[Items listed in a dataset]
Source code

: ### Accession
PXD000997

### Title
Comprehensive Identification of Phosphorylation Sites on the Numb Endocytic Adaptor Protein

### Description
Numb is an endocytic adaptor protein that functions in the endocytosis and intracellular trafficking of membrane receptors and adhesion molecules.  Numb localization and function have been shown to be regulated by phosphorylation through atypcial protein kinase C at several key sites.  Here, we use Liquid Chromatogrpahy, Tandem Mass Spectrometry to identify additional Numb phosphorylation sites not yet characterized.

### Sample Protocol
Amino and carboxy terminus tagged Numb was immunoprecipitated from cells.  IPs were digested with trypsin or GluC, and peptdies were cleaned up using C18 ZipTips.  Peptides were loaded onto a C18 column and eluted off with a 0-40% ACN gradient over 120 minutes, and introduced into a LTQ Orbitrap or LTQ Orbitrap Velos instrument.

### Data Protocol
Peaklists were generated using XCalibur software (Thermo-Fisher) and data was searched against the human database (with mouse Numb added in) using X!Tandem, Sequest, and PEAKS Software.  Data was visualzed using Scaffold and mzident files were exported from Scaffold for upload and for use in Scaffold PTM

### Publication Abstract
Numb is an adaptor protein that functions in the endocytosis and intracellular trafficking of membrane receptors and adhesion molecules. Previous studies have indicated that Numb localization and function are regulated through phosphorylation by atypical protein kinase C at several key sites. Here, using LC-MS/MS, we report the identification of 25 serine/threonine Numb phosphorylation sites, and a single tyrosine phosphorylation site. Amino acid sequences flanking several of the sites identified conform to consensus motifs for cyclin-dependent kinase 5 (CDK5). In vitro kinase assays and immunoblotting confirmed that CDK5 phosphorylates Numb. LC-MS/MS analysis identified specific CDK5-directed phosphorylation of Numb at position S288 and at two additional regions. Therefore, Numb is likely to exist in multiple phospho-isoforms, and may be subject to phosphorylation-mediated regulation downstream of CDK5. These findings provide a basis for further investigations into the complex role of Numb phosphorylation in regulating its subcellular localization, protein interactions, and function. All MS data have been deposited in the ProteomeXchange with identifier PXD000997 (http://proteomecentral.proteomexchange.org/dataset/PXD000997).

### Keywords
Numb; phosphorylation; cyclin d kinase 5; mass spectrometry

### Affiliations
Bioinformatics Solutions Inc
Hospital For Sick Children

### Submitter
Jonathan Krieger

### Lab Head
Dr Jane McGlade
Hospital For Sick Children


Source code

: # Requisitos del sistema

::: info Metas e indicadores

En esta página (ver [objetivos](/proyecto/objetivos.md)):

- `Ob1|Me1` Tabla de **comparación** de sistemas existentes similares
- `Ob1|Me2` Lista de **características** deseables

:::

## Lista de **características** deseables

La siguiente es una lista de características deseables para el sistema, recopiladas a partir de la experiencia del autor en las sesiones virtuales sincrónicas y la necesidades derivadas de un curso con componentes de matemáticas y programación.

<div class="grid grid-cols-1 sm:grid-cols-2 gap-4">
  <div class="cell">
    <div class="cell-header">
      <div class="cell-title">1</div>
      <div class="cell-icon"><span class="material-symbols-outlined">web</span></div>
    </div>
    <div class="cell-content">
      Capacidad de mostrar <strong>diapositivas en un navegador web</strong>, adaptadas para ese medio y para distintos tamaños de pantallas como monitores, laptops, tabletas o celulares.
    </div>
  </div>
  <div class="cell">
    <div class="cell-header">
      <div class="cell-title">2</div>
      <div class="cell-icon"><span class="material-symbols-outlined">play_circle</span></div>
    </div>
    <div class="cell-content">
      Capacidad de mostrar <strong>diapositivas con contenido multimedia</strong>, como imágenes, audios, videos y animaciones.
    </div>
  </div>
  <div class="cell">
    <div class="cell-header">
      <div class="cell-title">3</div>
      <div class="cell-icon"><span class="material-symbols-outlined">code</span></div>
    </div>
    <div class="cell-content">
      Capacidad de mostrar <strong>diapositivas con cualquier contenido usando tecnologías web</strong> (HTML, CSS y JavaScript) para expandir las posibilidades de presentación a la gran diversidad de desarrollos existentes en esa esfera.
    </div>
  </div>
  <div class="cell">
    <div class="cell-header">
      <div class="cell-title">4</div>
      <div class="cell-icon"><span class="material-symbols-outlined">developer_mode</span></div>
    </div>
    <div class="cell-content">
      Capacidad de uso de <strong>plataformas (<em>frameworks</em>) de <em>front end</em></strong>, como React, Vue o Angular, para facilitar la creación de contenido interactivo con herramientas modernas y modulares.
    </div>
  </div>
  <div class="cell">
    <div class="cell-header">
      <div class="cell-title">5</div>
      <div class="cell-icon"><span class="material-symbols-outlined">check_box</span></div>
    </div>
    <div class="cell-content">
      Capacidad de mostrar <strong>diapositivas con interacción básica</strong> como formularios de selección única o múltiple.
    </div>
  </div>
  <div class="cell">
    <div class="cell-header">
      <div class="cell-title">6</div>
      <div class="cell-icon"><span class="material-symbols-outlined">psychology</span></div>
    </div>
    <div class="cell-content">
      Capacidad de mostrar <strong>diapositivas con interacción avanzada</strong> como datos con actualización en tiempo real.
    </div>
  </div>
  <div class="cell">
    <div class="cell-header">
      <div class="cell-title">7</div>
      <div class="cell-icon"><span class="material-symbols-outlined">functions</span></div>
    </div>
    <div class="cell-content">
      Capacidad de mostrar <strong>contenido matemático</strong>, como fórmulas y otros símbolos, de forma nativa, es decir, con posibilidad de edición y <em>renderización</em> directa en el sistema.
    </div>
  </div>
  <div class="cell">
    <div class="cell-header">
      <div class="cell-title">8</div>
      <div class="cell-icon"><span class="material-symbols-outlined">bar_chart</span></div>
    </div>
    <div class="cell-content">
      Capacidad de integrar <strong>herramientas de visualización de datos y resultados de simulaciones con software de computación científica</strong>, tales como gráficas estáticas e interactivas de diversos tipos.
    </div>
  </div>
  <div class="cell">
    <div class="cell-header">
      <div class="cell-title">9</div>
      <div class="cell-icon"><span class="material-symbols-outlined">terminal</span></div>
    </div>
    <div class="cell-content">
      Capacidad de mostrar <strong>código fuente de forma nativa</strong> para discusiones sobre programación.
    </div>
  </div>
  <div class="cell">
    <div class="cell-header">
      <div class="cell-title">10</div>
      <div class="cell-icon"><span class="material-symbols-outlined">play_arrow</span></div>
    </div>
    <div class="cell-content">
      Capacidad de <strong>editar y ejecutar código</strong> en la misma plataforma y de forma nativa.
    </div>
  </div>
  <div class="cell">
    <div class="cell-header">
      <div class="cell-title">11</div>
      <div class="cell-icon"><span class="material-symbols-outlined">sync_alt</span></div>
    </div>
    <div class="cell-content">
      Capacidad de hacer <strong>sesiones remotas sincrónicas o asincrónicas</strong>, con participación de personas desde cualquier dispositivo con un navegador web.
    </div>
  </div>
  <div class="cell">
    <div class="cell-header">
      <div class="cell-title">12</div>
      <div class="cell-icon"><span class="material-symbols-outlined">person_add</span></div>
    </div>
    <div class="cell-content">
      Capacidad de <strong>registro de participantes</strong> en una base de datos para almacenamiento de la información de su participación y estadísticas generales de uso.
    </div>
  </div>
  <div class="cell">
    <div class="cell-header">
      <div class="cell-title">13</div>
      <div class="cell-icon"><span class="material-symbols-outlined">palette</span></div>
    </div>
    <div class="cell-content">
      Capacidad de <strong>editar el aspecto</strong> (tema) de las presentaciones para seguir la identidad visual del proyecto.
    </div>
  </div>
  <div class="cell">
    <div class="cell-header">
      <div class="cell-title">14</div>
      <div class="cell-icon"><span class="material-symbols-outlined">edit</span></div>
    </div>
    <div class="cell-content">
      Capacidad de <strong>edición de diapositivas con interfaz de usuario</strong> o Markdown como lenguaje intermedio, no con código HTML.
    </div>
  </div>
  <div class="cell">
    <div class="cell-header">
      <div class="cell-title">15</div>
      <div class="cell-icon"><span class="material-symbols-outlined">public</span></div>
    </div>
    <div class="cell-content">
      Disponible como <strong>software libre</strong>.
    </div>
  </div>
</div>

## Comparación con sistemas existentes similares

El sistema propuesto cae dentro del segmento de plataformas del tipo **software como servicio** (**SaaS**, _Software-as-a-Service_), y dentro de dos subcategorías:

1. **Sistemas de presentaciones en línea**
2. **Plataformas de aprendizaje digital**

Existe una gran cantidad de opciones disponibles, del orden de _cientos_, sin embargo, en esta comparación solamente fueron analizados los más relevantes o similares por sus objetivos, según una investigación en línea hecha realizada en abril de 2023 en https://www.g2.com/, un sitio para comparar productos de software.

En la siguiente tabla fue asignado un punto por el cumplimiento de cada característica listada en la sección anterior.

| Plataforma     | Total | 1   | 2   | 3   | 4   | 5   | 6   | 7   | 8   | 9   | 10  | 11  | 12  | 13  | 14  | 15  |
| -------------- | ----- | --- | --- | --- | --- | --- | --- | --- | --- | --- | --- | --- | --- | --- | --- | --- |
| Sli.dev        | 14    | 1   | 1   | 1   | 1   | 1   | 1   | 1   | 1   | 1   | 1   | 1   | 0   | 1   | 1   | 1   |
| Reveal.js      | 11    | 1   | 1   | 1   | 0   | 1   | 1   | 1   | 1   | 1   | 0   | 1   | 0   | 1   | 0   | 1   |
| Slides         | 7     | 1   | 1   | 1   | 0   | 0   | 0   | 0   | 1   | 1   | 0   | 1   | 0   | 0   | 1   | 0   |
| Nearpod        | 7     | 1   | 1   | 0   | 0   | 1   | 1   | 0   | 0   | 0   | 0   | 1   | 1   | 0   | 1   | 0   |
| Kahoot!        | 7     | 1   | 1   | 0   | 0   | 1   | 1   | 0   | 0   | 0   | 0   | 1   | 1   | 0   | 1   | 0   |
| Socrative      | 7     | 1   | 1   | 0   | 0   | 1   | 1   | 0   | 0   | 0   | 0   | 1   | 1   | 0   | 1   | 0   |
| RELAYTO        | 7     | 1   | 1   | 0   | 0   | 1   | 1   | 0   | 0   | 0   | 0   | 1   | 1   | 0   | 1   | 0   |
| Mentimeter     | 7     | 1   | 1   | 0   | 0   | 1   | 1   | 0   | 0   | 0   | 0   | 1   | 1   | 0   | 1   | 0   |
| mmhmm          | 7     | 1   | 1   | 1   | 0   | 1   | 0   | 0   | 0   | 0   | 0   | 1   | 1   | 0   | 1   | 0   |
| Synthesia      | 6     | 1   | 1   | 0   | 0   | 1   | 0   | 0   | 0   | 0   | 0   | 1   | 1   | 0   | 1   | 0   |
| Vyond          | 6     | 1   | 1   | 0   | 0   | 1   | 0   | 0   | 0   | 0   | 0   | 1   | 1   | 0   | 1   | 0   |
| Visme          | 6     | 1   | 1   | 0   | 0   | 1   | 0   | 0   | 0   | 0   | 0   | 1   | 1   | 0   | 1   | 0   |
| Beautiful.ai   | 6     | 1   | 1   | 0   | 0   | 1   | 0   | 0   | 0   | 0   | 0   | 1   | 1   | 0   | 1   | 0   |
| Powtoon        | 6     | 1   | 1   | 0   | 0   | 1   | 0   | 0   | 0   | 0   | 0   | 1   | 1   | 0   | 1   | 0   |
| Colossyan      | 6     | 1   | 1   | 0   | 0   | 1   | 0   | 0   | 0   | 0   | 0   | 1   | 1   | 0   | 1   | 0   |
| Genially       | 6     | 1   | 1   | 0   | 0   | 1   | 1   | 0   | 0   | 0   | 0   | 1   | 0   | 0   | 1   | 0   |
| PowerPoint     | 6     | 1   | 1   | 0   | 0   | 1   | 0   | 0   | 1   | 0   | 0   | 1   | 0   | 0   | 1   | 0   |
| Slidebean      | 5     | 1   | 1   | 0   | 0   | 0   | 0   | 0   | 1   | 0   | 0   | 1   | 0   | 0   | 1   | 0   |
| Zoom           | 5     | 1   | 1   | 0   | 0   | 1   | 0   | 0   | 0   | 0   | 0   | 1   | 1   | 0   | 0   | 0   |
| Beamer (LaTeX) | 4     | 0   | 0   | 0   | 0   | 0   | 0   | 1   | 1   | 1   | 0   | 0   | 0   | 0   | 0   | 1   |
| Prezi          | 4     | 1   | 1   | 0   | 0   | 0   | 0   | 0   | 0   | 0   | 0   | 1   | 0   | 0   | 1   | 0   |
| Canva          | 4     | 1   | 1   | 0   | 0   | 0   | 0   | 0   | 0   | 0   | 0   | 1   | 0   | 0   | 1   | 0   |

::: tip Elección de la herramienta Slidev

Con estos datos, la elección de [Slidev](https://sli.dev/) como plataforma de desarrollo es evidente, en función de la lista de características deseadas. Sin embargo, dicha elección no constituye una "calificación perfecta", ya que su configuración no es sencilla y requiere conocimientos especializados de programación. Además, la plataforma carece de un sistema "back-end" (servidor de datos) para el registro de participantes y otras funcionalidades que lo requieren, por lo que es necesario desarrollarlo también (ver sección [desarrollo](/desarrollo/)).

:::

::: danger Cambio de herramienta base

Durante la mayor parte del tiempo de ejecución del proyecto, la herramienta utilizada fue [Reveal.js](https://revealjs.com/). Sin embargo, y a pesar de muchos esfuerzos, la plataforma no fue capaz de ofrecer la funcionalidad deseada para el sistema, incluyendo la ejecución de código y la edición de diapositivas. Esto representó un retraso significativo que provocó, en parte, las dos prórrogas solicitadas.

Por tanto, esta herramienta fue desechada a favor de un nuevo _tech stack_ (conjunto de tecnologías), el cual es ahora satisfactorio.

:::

_Activity_.
Output each line of the records above exactly, beginning at the first, and stop once the line containing "### Publication Abstract" has been output.

_Response to the exercise_.
Source code

: ### Accession
PXD000997

### Title
Comprehensive Identification of Phosphorylation Sites on the Numb Endocytic Adaptor Protein

### Description
Numb is an endocytic adaptor protein that functions in the endocytosis and intracellular trafficking of membrane receptors and adhesion molecules.  Numb localization and function have been shown to be regulated by phosphorylation through atypcial protein kinase C at several key sites.  Here, we use Liquid Chromatogrpahy, Tandem Mass Spectrometry to identify additional Numb phosphorylation sites not yet characterized.

### Sample Protocol
Amino and carboxy terminus tagged Numb was immunoprecipitated from cells.  IPs were digested with trypsin or GluC, and peptdies were cleaned up using C18 ZipTips.  Peptides were loaded onto a C18 column and eluted off with a 0-40% ACN gradient over 120 minutes, and introduced into a LTQ Orbitrap or LTQ Orbitrap Velos instrument.

### Data Protocol
Peaklists were generated using XCalibur software (Thermo-Fisher) and data was searched against the human database (with mouse Numb added in) using X!Tandem, Sequest, and PEAKS Software.  Data was visualzed using Scaffold and mzident files were exported from Scaffold for upload and for use in Scaffold PTM

### Publication Abstract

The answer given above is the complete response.